From Publishers Weekly
Near the start of Cannell's witty 13th Ellie Haskell mystery (after 2002's
The Importance of Being Ernestine), Ellie's precocious 13-year-old niece, Ariel Hopkins, shows up at the Haskells' house, Merlin Court, one stormy night. Ariel, who's read too many gothic novels, has made her way from far-away Yorkshire, where her father, Tom, and stepmother, Betty, after winning the lottery, bought an Elizabethan mansion dubbed by Ariel "Withering Heights." Ariel claims that her wicked stepmom is obsessed with finding the body of Nigel Gallagher, the mansion's previous owner, whom Betty believes was murdered by his wife, Lady Fiona. Meanwhile, Ellie's oddball housekeeper, Mrs. Malloy, has wanted to mend fences with her estranged sister, Melody Tabby, who happens to live in the same town as the Hopkinses. So Ellie, husband Ben and Mrs. Malloy set off for Yorkshire to return Ariel to her parents and do a bit of investigating. The result is a funny, entertaining puzzler.
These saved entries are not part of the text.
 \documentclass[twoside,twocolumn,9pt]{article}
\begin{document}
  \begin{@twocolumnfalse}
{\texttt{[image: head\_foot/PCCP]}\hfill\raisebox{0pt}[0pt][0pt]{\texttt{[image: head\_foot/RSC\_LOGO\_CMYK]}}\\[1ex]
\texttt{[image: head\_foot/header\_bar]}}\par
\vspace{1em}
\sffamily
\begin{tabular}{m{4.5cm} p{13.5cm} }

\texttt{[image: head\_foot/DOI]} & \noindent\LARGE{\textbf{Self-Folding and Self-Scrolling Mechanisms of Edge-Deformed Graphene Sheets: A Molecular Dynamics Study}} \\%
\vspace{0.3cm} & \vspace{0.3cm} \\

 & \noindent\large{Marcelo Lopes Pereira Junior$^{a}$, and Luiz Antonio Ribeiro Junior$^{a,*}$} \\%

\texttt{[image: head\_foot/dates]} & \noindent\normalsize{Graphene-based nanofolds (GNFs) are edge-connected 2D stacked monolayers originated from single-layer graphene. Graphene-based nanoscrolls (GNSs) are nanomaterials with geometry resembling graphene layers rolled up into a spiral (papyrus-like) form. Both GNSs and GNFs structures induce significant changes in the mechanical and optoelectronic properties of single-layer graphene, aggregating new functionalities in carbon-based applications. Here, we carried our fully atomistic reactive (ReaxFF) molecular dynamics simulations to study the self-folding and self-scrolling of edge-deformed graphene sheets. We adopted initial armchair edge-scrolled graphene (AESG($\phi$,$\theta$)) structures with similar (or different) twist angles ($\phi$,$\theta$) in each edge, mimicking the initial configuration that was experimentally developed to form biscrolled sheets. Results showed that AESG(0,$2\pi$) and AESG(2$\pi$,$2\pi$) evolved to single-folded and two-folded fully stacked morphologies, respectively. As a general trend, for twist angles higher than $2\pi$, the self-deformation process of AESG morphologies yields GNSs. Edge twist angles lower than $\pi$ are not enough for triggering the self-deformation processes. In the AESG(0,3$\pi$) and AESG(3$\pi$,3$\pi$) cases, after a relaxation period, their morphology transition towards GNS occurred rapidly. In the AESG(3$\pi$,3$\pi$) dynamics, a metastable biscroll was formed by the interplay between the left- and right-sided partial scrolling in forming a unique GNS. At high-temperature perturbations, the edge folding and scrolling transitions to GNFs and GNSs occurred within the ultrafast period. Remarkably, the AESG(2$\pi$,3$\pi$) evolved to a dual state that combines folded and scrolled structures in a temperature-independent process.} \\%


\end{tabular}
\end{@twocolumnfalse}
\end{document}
(Apr.) Copyright © Reed Business Information, a division of Reed Elsevier Inc. All rights reserved.
From Booklist
Ellie and Ben Haskell, along with their employee Mrs. Malloy, travel to Cragstone House in Yorkshire after Ariel Hopkins, daughter of Ben's cousin, Tom, asks for Ellie's help in investigating the strange, somewhat ghostly goings-on at the gothic manor. Tom and his wife, Betty, recently purchased the manor from the financially strapped Lady Fiona after they won the lottery. Betty is convinced Lady Fiona murdered her husband, who has disappeared. With the cook laid up with an injured ankle, Ben takes over the cooking, and Ellie handles the investigating. Ellie's life becomes more complicated when Ben meets up with an old girlfriend, and it seems the flame has been rekindled. Humor, quirky characters, and gothic underpinnings add to this eleventh in a series that will appeal to fans of Nancy Atherton's Aunt Dimity series, another family-centered British cozy.